[[ Data section open ]]
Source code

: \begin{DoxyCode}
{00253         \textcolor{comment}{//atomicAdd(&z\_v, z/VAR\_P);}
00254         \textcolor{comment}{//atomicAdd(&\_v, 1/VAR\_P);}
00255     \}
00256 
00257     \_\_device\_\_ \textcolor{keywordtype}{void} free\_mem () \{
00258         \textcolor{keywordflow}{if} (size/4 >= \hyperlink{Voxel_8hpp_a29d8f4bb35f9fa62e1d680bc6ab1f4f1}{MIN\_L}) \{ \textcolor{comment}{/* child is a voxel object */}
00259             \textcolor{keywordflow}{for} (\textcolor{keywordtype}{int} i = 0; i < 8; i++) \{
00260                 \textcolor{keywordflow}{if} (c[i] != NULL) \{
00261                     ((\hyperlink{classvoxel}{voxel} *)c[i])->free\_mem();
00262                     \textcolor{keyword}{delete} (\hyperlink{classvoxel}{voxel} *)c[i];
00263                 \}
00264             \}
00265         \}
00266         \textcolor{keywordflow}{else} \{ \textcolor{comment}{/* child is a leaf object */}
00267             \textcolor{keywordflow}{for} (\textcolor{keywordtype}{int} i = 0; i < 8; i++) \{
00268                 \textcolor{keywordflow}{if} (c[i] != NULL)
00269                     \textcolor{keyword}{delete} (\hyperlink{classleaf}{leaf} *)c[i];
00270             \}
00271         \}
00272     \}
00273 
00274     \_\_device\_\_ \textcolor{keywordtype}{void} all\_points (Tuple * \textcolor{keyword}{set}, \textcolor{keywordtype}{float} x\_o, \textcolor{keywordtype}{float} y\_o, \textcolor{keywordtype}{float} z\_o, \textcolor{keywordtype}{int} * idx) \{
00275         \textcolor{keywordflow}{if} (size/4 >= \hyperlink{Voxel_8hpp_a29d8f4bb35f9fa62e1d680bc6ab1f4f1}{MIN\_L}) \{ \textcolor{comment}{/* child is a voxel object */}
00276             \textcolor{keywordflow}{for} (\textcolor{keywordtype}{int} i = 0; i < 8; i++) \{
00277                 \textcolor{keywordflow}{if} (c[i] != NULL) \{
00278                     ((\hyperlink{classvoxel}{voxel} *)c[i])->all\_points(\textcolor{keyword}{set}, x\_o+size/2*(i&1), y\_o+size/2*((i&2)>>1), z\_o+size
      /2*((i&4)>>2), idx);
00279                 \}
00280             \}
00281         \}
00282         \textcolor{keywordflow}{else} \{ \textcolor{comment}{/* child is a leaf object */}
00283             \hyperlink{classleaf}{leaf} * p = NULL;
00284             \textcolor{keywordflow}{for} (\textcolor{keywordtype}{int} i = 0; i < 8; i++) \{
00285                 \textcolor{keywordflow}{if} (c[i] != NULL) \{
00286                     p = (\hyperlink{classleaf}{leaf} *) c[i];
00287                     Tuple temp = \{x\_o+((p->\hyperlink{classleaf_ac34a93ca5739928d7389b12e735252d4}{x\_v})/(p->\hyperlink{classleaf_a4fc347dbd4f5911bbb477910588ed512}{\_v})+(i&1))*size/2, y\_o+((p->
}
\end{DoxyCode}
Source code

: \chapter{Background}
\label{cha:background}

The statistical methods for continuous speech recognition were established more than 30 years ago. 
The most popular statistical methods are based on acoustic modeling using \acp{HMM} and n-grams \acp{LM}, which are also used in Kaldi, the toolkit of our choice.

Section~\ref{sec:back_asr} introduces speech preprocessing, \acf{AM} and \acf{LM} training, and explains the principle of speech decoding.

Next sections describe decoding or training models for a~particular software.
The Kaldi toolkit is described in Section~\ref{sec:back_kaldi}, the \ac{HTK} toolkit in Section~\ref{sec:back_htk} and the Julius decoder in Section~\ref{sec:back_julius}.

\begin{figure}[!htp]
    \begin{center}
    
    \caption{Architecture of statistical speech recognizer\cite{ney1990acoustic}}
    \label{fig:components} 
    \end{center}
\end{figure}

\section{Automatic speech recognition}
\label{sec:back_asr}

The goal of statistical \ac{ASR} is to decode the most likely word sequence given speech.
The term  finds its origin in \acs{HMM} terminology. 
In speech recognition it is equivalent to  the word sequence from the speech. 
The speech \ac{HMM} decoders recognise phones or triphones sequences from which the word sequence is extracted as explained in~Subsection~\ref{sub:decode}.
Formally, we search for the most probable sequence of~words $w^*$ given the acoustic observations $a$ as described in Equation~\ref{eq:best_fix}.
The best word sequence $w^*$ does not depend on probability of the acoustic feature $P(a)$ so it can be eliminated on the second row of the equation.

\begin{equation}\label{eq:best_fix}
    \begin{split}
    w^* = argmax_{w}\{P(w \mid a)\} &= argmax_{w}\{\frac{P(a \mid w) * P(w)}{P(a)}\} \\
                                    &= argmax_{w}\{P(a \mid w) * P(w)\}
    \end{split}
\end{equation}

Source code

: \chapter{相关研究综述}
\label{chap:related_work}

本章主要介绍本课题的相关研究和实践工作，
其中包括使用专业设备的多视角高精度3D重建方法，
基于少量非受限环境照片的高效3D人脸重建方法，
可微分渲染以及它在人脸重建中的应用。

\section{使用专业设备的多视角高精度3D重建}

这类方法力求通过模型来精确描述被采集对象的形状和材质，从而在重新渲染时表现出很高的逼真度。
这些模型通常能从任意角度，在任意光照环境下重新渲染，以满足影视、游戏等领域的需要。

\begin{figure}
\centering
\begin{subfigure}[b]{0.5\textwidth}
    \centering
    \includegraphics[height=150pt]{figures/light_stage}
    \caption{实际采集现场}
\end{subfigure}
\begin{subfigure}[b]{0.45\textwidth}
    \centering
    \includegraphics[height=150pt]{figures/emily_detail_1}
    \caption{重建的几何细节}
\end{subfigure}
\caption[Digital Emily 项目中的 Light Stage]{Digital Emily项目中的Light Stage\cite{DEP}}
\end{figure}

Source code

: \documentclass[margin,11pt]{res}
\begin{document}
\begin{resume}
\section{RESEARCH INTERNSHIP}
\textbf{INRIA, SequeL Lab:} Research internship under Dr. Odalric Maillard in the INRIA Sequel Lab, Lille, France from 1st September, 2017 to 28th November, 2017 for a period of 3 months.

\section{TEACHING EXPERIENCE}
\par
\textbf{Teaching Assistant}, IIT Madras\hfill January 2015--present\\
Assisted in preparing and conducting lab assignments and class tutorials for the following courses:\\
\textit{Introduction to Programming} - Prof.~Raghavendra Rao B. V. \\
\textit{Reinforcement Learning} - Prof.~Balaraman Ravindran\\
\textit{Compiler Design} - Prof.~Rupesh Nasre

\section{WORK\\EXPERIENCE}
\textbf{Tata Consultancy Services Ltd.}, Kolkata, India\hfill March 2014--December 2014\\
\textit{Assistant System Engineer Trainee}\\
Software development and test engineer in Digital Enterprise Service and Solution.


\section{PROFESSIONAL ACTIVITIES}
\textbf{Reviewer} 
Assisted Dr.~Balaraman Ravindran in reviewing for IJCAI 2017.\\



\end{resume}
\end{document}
[[ Data section closed ]]
#### [Exercise goal]
Output an identical copy of every record above.

#### [Reply to the task]
Source code

: \begin{DoxyCode}
{00253         \textcolor{comment}{//atomicAdd(&z\_v, z/VAR\_P);}
00254         \textcolor{comment}{//atomicAdd(&\_v, 1/VAR\_P);}
00255     \}
00256 
00257     \_\_device\_\_ \textcolor{keywordtype}{void} free\_mem () \{
00258         \textcolor{keywordflow}{if} (size/4 >= \hyperlink{Voxel_8hpp_a29d8f4bb35f9fa62e1d680bc6ab1f4f1}{MIN\_L}) \{ \textcolor{comment}{/* child is a voxel object */}
00259             \textcolor{keywordflow}{for} (\textcolor{keywordtype}{int} i = 0; i < 8; i++) \{
00260                 \textcolor{keywordflow}{if} (c[i] != NULL) \{
00261                     ((\hyperlink{classvoxel}{voxel} *)c[i])->free\_mem();
00262                     \textcolor{keyword}{delete} (\hyperlink{classvoxel}{voxel} *)c[i];
00263                 \}
00264             \}
00265         \}
00266         \textcolor{keywordflow}{else} \{ \textcolor{comment}{/* child is a leaf object */}
00267             \textcolor{keywordflow}{for} (\textcolor{keywordtype}{int} i = 0; i < 8; i++) \{
00268                 \textcolor{keywordflow}{if} (c[i] != NULL)
00269                     \textcolor{keyword}{delete} (\hyperlink{classleaf}{leaf} *)c[i];
00270             \}
00271         \}
00272     \}
00273 
00274     \_\_device\_\_ \textcolor{keywordtype}{void} all\_points (Tuple * \textcolor{keyword}{set}, \textcolor{keywordtype}{float} x\_o, \textcolor{keywordtype}{float} y\_o, \textcolor{keywordtype}{float} z\_o, \textcolor{keywordtype}{int} * idx) \{
00275         \textcolor{keywordflow}{if} (size/4 >= \hyperlink{Voxel_8hpp_a29d8f4bb35f9fa62e1d680bc6ab1f4f1}{MIN\_L}) \{ \textcolor{comment}{/* child is a voxel object */}
00276             \textcolor{keywordflow}{for} (\textcolor{keywordtype}{int} i = 0; i < 8; i++) \{
00277                 \textcolor{keywordflow}{if} (c[i] != NULL) \{
00278                     ((\hyperlink{classvoxel}{voxel} *)c[i])->all\_points(\textcolor{keyword}{set}, x\_o+size/2*(i&1), y\_o+size/2*((i&2)>>1), z\_o+size
      /2*((i&4)>>2), idx);
00279                 \}
00280             \}
00281         \}
00282         \textcolor{keywordflow}{else} \{ \textcolor{comment}{/* child is a leaf object */}
00283             \hyperlink{classleaf}{leaf} * p = NULL;
00284             \textcolor{keywordflow}{for} (\textcolor{keywordtype}{int} i = 0; i < 8; i++) \{
00285                 \textcolor{keywordflow}{if} (c[i] != NULL) \{
00286                     p = (\hyperlink{classleaf}{leaf} *) c[i];
00287                     Tuple temp = \{x\_o+((p->\hyperlink{classleaf_ac34a93ca5739928d7389b12e735252d4}{x\_v})/(p->\hyperlink{classleaf_a4fc347dbd4f5911bbb477910588ed512}{\_v})+(i&1))*size/2, y\_o+((p->
}
\end{DoxyCode}
Source code

: \chapter{Background}
\label{cha:background}

The statistical methods for continuous speech recognition were established more than 30 years ago. 
The most popular statistical methods are based on acoustic modeling using \acp{HMM} and n-grams \acp{LM}, which are also used in Kaldi, the toolkit of our choice.

Section~\ref{sec:back_asr} introduces speech preprocessing, \acf{AM} and \acf{LM} training, and explains the principle of speech decoding.

Next sections describe decoding or training models for a~particular software.
The Kaldi toolkit is described in Section~\ref{sec:back_kaldi}, the \ac{HTK} toolkit in Section~\ref{sec:back_htk} and the Julius decoder in Section~\ref{sec:back_julius}.

\begin{figure}[!htp]
    \begin{center}
    
    \caption{Architecture of statistical speech recognizer\cite{ney1990acoustic}}
    \label{fig:components} 
    \end{center}
\end{figure}

\section{Automatic speech recognition}
\label{sec:back_asr}

The goal of statistical \ac{ASR} is to decode the most likely word sequence given speech.
The term  finds its origin in \acs{HMM} terminology. 
In speech recognition it is equivalent to  the word sequence from the speech. 
The speech \ac{HMM} decoders recognise phones or triphones sequences from which the word sequence is extracted as explained in~Subsection~\ref{sub:decode}.
Formally, we search for the most probable sequence of~words $w^*$ given the acoustic observations $a$ as described in Equation~\ref{eq:best_fix}.
The best word sequence $w^*$ does not depend on probability of the acoustic feature $P(a)$ so it can be eliminated on the second row of the equation.

\begin{equation}\label{eq:best_fix}
    \begin{split}
    w^* = argmax_{w}\{P(w \mid a)\} &= argmax_{w}\{\frac{P(a \mid w) * P(w)}{P(a)}\} \\
                                    &= argmax_{w}\{P(a \mid w) * P(w)\}
    \end{split}
\end{equation}

Source code

: \chapter{相关研究综述}
\label{chap:related_work}

本章主要介绍本课题的相关研究和实践工作，
其中包括使用专业设备的多视角高精度3D重建方法，
基于少量非受限环境照片的高效3D人脸重建方法，
可微分渲染以及它在人脸重建中的应用。

\section{使用专业设备的多视角高精度3D重建}

这类方法力求通过模型来精确描述被采集对象的形状和材质，从而在重新渲染时表现出很高的逼真度。
这些模型通常能从任意角度，在任意光照环境下重新渲染，以满足影视、游戏等领域的需要。

\begin{figure}
\centering
\begin{subfigure}[b]{0.5\textwidth}
    \centering
    \includegraphics[height=150pt]{figures/light_stage}
    \caption{实际采集现场}
\end{subfigure}
\begin{subfigure}[b]{0.45\textwidth}
    \centering
    \includegraphics[height=150pt]{figures/emily_detail_1}
    \caption{重建的几何细节}
\end{subfigure}
\caption[Digital Emily 项目中的 Light Stage]{Digital Emily项目中的Light Stage\cite{DEP}}
\end{figure}

Source code

: \documentclass[margin,11pt]{res}
\begin{document}
\begin{resume}
\section{RESEARCH INTERNSHIP}
\textbf{INRIA, SequeL Lab:} Research internship under Dr. Odalric Maillard in the INRIA Sequel Lab, Lille, France from 1st September, 2017 to 28th November, 2017 for a period of 3 months.

\section{TEACHING EXPERIENCE}
\par
\textbf{Teaching Assistant}, IIT Madras\hfill January 2015--present\\
Assisted in preparing and conducting lab assignments and class tutorials for the following courses:\\
\textit{Introduction to Programming} - Prof.~Raghavendra Rao B. V. \\
\textit{Reinforcement Learning} - Prof.~Balaraman Ravindran\\
\textit{Compiler Design} - Prof.~Rupesh Nasre

\section{WORK\\EXPERIENCE}
\textbf{Tata Consultancy Services Ltd.}, Kolkata, India\hfill March 2014--December 2014\\
\textit{Assistant System Engineer Trainee}\\
Software development and test engineer in Digital Enterprise Service and Solution.


\section{PROFESSIONAL ACTIVITIES}
\textbf{Reviewer} 
Assisted Dr.~Balaraman Ravindran in reviewing for IJCAI 2017.\\



\end{resume}
\end{document}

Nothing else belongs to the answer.